Japan seeks Sado mine listing by UNESCO despite vehement opposition from South Korea-Xinhua

Japan seeks Sado mine listing by UNESCO despite vehement opposition from South Korea

Source: Xinhua

Editor: huaxia

2022-02-01 12:31:28

TOKYO, Feb. 1 (Xinhua) -- Japan on Tuesday said it would seek a gold and silver mine site on Sado Island in Niigata Prefecture to be nominated for the 2023 UNESCO World Heritage list, despite vehement protests from South Korea about the plan due to the site's connections to wartime labor.

The Cabinet of Prime Minister Fumio Kishida approved a plan to seek the listing of the Sado gold mine, meaning a letter of recommendation will be submitted to the United Nations Educational, Scientific and Cultural Organization (UNESCO) by the deadline on Tuesday.

"We will engage in dialogue with South Korea and other nations calmly and politely so the value of the site as a cultural asset will be recognized," Chief Cabinet Secretary Hirokazu Matsuno told a press briefing on the matter.
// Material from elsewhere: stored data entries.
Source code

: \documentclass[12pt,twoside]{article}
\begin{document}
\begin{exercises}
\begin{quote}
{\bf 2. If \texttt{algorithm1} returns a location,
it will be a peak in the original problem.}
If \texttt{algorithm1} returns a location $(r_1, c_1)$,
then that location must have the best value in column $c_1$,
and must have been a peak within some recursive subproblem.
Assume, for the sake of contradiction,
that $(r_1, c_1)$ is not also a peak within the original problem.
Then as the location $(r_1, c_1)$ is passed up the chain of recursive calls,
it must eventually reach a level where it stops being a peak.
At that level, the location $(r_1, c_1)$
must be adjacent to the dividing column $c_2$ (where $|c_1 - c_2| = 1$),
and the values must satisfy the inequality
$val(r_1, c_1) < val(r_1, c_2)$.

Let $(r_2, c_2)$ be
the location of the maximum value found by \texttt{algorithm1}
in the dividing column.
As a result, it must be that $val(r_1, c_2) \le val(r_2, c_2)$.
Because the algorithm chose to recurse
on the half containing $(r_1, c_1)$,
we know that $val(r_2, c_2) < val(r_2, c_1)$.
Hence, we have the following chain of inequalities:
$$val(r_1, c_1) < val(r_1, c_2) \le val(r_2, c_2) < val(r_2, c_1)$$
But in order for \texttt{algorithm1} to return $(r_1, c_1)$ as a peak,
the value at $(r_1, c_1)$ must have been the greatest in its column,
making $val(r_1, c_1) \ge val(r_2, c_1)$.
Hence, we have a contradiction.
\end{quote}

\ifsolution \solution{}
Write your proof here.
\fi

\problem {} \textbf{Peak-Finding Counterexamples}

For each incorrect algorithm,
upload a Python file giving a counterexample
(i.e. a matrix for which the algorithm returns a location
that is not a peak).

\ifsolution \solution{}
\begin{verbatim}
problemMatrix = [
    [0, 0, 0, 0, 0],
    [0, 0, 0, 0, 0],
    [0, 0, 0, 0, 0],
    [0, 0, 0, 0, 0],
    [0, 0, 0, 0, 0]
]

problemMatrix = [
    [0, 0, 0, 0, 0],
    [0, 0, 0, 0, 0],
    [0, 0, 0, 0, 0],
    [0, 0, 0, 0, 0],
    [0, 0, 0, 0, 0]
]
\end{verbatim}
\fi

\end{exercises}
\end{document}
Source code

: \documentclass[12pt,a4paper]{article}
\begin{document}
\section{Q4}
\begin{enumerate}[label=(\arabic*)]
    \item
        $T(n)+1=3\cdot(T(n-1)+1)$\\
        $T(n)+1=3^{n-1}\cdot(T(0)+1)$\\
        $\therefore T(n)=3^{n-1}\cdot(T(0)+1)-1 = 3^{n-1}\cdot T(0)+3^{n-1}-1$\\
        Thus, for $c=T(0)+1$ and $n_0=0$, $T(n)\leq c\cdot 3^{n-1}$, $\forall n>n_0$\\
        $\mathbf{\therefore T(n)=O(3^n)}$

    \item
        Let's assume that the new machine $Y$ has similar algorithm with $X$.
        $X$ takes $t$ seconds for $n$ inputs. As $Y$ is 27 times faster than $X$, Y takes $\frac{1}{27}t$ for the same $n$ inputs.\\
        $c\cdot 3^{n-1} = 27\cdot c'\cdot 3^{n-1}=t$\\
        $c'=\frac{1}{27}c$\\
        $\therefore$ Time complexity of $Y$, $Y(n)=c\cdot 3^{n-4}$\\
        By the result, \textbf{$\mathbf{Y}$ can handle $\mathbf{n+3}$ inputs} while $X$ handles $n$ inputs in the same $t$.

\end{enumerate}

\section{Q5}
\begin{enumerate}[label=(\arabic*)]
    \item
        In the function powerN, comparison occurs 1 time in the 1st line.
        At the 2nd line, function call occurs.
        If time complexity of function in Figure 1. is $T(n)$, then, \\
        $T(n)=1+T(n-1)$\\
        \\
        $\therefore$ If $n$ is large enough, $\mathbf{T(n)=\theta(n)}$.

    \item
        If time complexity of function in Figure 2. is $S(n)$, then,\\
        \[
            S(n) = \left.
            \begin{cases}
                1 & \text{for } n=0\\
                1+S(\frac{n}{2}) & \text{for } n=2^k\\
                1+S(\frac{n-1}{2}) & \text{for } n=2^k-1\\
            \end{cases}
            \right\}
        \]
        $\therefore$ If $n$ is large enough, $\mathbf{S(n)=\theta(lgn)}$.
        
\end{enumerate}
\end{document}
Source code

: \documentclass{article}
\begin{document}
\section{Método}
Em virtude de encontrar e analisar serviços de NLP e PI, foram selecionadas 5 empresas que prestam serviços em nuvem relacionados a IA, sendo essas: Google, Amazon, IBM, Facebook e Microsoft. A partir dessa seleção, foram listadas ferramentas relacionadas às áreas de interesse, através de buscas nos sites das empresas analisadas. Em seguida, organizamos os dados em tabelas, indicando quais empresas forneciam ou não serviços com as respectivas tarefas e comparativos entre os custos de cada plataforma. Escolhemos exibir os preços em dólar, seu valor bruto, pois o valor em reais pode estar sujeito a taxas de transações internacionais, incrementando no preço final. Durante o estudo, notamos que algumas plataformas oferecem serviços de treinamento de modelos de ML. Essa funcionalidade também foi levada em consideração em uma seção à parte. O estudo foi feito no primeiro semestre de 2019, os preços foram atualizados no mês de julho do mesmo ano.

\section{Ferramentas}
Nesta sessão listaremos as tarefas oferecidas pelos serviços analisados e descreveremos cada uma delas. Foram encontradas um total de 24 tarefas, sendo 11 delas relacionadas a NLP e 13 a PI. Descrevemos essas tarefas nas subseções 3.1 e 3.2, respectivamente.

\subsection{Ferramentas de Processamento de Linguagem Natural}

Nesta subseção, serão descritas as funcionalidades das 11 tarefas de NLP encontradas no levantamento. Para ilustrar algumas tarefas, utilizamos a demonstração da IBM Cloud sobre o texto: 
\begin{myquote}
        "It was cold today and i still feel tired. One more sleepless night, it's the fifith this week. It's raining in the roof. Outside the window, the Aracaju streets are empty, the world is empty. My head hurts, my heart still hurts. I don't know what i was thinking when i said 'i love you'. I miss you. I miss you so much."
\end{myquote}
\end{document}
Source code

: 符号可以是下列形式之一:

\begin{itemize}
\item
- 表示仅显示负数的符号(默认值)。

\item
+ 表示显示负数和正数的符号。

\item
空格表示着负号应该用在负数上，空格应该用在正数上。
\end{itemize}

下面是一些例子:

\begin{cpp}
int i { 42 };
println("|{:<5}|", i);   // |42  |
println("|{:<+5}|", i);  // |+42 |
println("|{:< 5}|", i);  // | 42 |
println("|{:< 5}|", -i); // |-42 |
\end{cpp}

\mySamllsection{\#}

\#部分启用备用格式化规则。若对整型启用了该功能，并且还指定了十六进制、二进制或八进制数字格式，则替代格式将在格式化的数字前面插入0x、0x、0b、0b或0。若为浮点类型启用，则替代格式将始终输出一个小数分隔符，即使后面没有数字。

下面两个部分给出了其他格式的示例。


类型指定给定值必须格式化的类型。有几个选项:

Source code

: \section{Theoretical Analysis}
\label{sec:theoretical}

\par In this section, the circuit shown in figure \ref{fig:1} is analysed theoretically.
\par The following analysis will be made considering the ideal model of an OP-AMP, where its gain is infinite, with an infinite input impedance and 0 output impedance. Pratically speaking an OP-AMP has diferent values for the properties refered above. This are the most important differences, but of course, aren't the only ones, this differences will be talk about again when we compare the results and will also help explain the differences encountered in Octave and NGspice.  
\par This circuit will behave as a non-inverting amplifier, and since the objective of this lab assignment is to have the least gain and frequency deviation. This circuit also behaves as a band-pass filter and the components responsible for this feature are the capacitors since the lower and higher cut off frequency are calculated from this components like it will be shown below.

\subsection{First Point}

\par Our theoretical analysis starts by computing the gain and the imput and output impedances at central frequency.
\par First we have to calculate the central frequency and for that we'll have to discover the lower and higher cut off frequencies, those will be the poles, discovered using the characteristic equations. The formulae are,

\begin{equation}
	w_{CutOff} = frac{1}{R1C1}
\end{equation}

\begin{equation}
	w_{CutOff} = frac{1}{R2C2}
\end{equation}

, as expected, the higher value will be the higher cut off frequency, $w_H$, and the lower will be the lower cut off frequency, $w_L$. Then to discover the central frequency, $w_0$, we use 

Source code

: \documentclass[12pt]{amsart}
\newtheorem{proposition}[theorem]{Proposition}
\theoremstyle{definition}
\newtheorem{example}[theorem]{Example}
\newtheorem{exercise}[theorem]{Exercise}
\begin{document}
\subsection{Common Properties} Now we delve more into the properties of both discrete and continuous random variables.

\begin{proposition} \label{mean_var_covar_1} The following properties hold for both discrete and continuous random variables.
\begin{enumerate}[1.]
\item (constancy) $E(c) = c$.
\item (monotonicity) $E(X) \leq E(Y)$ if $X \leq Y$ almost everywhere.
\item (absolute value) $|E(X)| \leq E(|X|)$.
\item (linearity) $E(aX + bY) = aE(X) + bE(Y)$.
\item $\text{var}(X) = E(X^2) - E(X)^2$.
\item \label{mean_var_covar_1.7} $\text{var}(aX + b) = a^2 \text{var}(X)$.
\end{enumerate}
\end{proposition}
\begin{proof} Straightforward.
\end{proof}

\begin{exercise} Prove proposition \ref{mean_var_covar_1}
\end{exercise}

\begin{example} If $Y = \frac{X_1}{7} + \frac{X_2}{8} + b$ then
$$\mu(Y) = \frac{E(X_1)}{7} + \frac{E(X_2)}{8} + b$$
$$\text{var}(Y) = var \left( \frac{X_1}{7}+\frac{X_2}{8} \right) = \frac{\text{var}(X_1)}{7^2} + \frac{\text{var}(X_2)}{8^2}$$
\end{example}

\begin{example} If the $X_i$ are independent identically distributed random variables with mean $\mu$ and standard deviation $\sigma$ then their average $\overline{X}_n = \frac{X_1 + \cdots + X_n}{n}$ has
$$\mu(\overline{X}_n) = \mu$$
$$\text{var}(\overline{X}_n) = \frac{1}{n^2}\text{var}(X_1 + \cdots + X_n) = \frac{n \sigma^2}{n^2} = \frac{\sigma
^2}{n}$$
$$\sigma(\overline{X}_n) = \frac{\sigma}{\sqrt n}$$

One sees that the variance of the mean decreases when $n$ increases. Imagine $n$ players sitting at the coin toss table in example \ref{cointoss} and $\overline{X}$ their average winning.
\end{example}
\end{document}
"A task force will be set up by Japan to make preparations for the selection process which will include deliberations over the site's historical background," Matsuno said.

South Korea has said it was "deplorable" that Japan was seeking the listing of the mine by UNESCO, where Korean nationals were forcibly subjected to brutal labor during Japan's 1910-1945 colonization of the Korean Peninsula.

South Korea has demanded that Japan's plan for the site to be nominated for the 2023 UNESCO World Heritage list to be immediately revoked.

Japan is hoping that a UNESCO advisory body will survey the mine site this autumn and decide around May next year whether or not it warrants adding the site to the list.

Thereafter, the World Heritage Committee will examine the advisory board's opinion in the summer.

But owing to South Korea's unwavering opposition, it could well be the case that UNESCO will ditch the screening process and call for further negotiations on the matter between Japan and South Korea.